One of the reasons I reckon my kid is remarkable is that I can take her, at age 13, with me to see Frost/Nixon
(Rolling Stone review here
), and we can both be sitting on the edge of our respective seats by the end, clutching one another in an attempt to cope with the dramatic tension. This movie has few, if any, surprises (I am just old enough to remember the interviews happening, and certainly to have read about
them many times). But the acting is unbeLIEVable, and the writing and directing absolutely riveting. I definitely recommend seeing it. Bring all the politics-junkies in your family, so you have someone to hang onto during the last half hour or so. (Addendum: one of the trailers was for Milk
, about the life and death and ramifications thereof of San Francisco Board of Supervisors member Harvey Milk
. Margaret said, "I'd really like to see that." So we probably will. My kid the politics and civil-rights geek.)
I am, by the standards of my hometown (Washington, DC), virtually apolitical. But I've realized over the years that what passes for apolitical in DC is, in fact, considered politically obsessed elsewhere. It's something we acquire through drinking the tap water or something. Moreover, I studied politics at the bachelor's and master's level. However, my most comprehensive political education came as a result of the total immersion I had into the state-level parliamentary system by which New South Wales is governed. Once you've spent a few years trying to negotiate the corridors of Byzantium (for such is New South Wales, and I'm being charitable), politics is burned into your soul. Not only that, but you acquire a deep appreciation for and unease about the degree to which individual personalities affect larger policies. I'm sure DC friends who have worked on the Hill, or otherwise closer to the actual Great Ones than I did during my time there, will say they found the same thing.
For the writer of spec-fic this is a fabulous opportunity. Great characters plus great plot makes great stories, and it comes in real handy that world-altering politics comes down to the same formula.

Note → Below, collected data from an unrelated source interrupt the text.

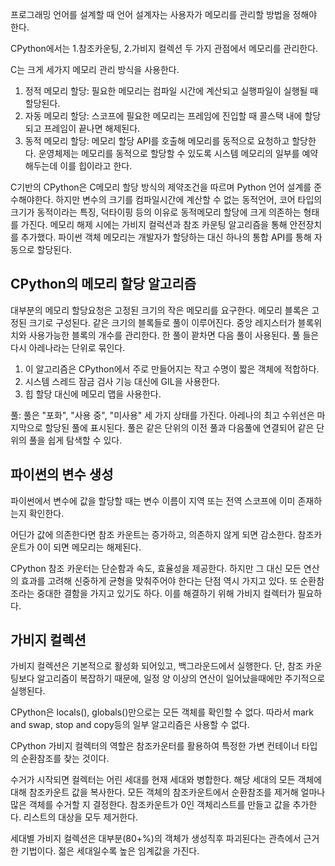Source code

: 프로그래밍 언어를 설계할 때 언어 설계자는 사용자가 메모리를 관리할 방법을 정해야 한다.

CPython에서는 1.참조카운팅, 2.가비지 컬렉션 두 가지 관점에서 메모리를 관리한다.

C는 크게 세가지 메모리 관리 방식을 사용한다.
1. 정적 메모리 할당: 필요한 메모리는 컴파일 시간에 계산되고 실행파일이 실행될 때 할당된다.
2. 자동 메모리 할당: 스코프에 필요한 메모리는 프레임에 진입할 때 콜스택 내에 할당되고 프레임이 끝나면 해제된다.
3. 동적 메모리 할당: 메모리 할당 API를 호출해 메모리를 동적으로 요청하고 할당한다. 운영체제는 메모리를 동적으로 할당할 수 있도록 시스템 메모리의 일부를 예약해두는데 이를 힙이라고 한다.

C기반의 CPython은 C메모리 할당 방식의 제약조건을 따르며 Python 언어 설계를 준수해야한다. 하지만 변수의 크기를 컴파일시간에 계산할 수 없는 동적언어, 코어 타입의 크기가 동적이라는 특징, 덕타이핑 등의 이유로 동적메모리 할당에 크게 의존하는 형태를 가진다. 메모리 해제 시에는 가비지 컬럭션과 참조 카운팅 알고리즘을 통해 안전장치를 추가했다.
파이썬 객체 메모리는 개발자가 할당하는 대신 하나의 통합 API를 통해 자동으로 할당된다.

CPython의 메모리 할당 알고리즘
- 
대부분의 메모리 할당요청은 고정된 크기의 작은 메모리를 요구한다.
메모리 블록은 고정된 크기로 구성된다.
같은 크기의 블록들로 풀이 이루어진다.
중앙 레지스터가 블록위치와 사용가능한 블록의 개수를 관리한다. 한 풀이 꽏차면 다음 풀이 사용된다. 풀 들은 다시 아레나라는 단위로 묶인다.

1. 이 알고리즘은 CPython에서 주로 만들어지는 작고 수명이 짧은 객체에 적합하다.
2. 시스템 스레드 잠금 검사 기능 대신에 GIL을 사용한다.
3. 힙 할당 대신에 메모리 맵을 사용한다.

풀: 풀은 "포화", "사용 중", "미사용" 세 가지 상태를 가진다. 아레나의 최고 수위선은 마지막으로 할당된 풀에 표시된다. 풀은 같은 단위의 이전 풀과 다음풀에 연결되어 같은 단위의 풀을 쉽게 탐색할 수 있다.

파이썬의 변수 생성
- 
파이썬에서 변수에 값을 할당할 때는 변수 이름이 지역 또는 전역 스코프에 이미 존재하는지 확인한다.

어딘가 값에 의존한다면 참조 카운트는 증가하고, 의존하지 않게 되면 감소한다. 참조카운트가 0이 되면 메모리는 해제된다.

CPython 참조 카운터는 단순함과 속도, 효율성을 제공한다. 하지만 그 대신 모든 연산의 효과를 고려해 신중하게 균형을 맞춰주어야 한다는 단점 역시 가지고 있다. 또 순환참조라는 중대한 결함을 가지고 있기도 하다. 이를 해결하기 위해 가비지 컬렉터가 필요하다.

가비지 컬렉션
- 
가비지 컬렉션은 기본적으로 활성화 되어있고, 백그라운드에서 실행한다.
단, 참조 카운팅보다 알고리즘이 복잡하기 때문에, 일정 양 이상의 연산이 일어났을때에만 주기적으로 실행된다.

CPython은 locals(), globals()만으로는 모든 객체를 확인할 수 없다. 따라서 mark and swap, stop and copy등의 일부 알고리즘은 사용할 수 없다.

CPython 가비지 컬렉터의 역할은 참조카운터를 활용하여 특정한 가변 컨테이너 타입의 순환참조를 찾는 것이다.

수거가 시작되면 컬렉터는 어린 세대를 현재 세대와 병합한다.
해당 세대의 모든 객체에 대해 참조카운트 값을 복사한다.
모든 객체의 참조카운트에서 순환참조를 제거해 얼마나 많은 객체를 수거할 지 결정한다.
참조카운트가 0인 객체리스트를 만들고 값을 추가한다.
리스트의 대상을 모두 제거한다.

세대별 가비지 컬렉션은 대부분(80+%)의 객체가 생성직후 파괴된다는 관측에서 근거한 기법이다. 젊은 세대일수록 높은 임계값을 가진다.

It means we can use the adventures and insights and adversities of individual characters to build stories of great resonance that still interest readers.
Sidebar: I don't watch much TV at all, and certainly not crime dramas or legal dramas or any of that stuff. So the last thing I remember seeing Frank Langella (who plays Nixon) in was the Broadway production of Dracula
, with those fabulous sets by Edward Gorey
. Which, I notice, was playing at roughly the same time the Frost/Nixon interviews were taking place. Those wacky 70s!